— WHAT IS BEING ASKED —
An exact copy of all the lines below is required, with every image left out.

(Plain-text document sources)
○ ○ ○ ○ ○
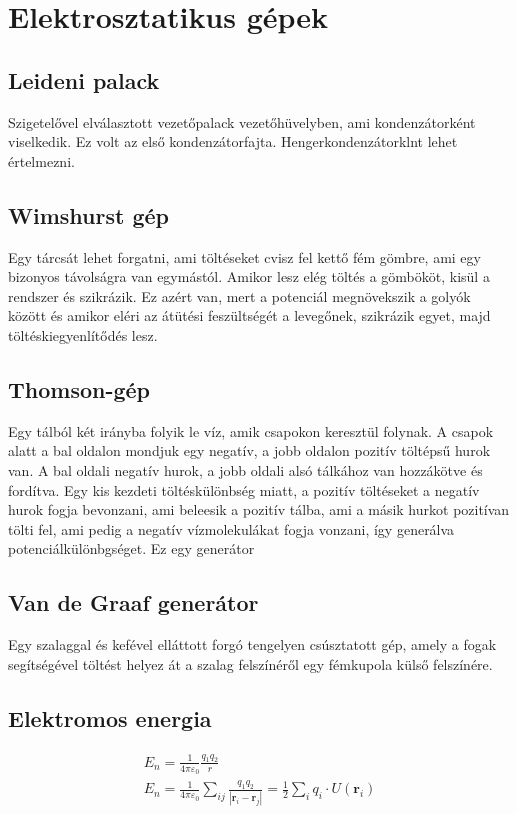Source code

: \documentclass{book}
\newcommand{\tor}[1]{\mathbf{#1}}
\begin{document}
\section{Elektrosztatikus gépek}
\subsection{Leideni palack}
Szigetelővel elválasztott vezetőpalack vezetőhüvelyben, ami kondenzátorként viselkedik. Ez volt az első kondenzátorfajta. Hengerkondenzátorklnt  lehet értelmezni. 
\subsection{Wimshurst gép}
Egy tárcsát lehet forgatni, ami töltéseket cvisz fel kettő fém gömbre, ami egy bizonyos távolságra van egymástól. Amikor lesz elég töltés a gömbököt, kisül a rendszer és szikrázik. Ez azért van, mert a potenciál megnövekszik a golyók között és amikor eléri az átütési feszültségét a levegőnek, szikrázik egyet, majd töltéskiegyenlítődés lesz.
\subsection{Thomson-gép}
Egy tálból két irányba folyik le víz, amik csapokon keresztül folynak. A csapok alatt a bal oldalon mondjuk egy negatív, a jobb oldalon pozitív töltépsű hurok van. A bal oldali negatív hurok, a jobb oldali alsó tálkához van hozzákötve és fordítva. Egy kis kezdeti töltéskülönbség miatt, a pozitív töltéseket a negatív hurok fogja bevonzani, ami beleesik a pozitív tálba, ami a másik hurkot pozitívan tölti fel, ami pedig a negatív vízmolekulákat fogja vonzani, így generálva potenciálkülönbgséget. Ez egy generátor 
\subsection{Van de Graaf generátor}
Egy szalaggal és kefével elláttott forgó tengelyen csúsztatott gép, amely a fogak segítségével töltést helyez át a szalag felszínéről egy fémkupola külső felszínére.
\subsection{Elektromos energia}
\begin{gather*}
E_n = \frac{1}{4\pi \varepsilon_0} \frac{q_1 q_2}{r} \\
E_n = \frac{1}{4\pi \varepsilon_0} \sum_{ij} \frac{q_1 q_2}{|\tor{r}_i-\tor{r}_j|} = \frac{1}{2} \sum_{i} q_i \cdot U(\tor{r}_i)
\end{gather*}
\end{document}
○ ○ ○ ○ ○
— RESULT —
Source code

: \documentclass{book}
\newcommand{\tor}[1]{\mathbf{#1}}
\begin{document}
\section{Elektrosztatikus gépek}
\subsection{Leideni palack}
Szigetelővel elválasztott vezetőpalack vezetőhüvelyben, ami kondenzátorként viselkedik. Ez volt az első kondenzátorfajta. Hengerkondenzátorklnt  lehet értelmezni. 
\subsection{Wimshurst gép}
Egy tárcsát lehet forgatni, ami töltéseket cvisz fel kettő fém gömbre, ami egy bizonyos távolságra van egymástól. Amikor lesz elég töltés a gömbököt, kisül a rendszer és szikrázik. Ez azért van, mert a potenciál megnövekszik a golyók között és amikor eléri az átütési feszültségét a levegőnek, szikrázik egyet, majd töltéskiegyenlítődés lesz.
\subsection{Thomson-gép}
Egy tálból két irányba folyik le víz, amik csapokon keresztül folynak. A csapok alatt a bal oldalon mondjuk egy negatív, a jobb oldalon pozitív töltépsű hurok van. A bal oldali negatív hurok, a jobb oldali alsó tálkához van hozzákötve és fordítva. Egy kis kezdeti töltéskülönbség miatt, a pozitív töltéseket a negatív hurok fogja bevonzani, ami beleesik a pozitív tálba, ami a másik hurkot pozitívan tölti fel, ami pedig a negatív vízmolekulákat fogja vonzani, így generálva potenciálkülönbgséget. Ez egy generátor 
\subsection{Van de Graaf generátor}
Egy szalaggal és kefével elláttott forgó tengelyen csúsztatott gép, amely a fogak segítségével töltést helyez át a szalag felszínéről egy fémkupola külső felszínére.
\subsection{Elektromos energia}
\begin{gather*}
E_n = \frac{1}{4\pi \varepsilon_0} \frac{q_1 q_2}{r} \\
E_n = \frac{1}{4\pi \varepsilon_0} \sum_{ij} \frac{q_1 q_2}{|\tor{r}_i-\tor{r}_j|} = \frac{1}{2} \sum_{i} q_i \cdot U(\tor{r}_i)
\end{gather*}
\end{document}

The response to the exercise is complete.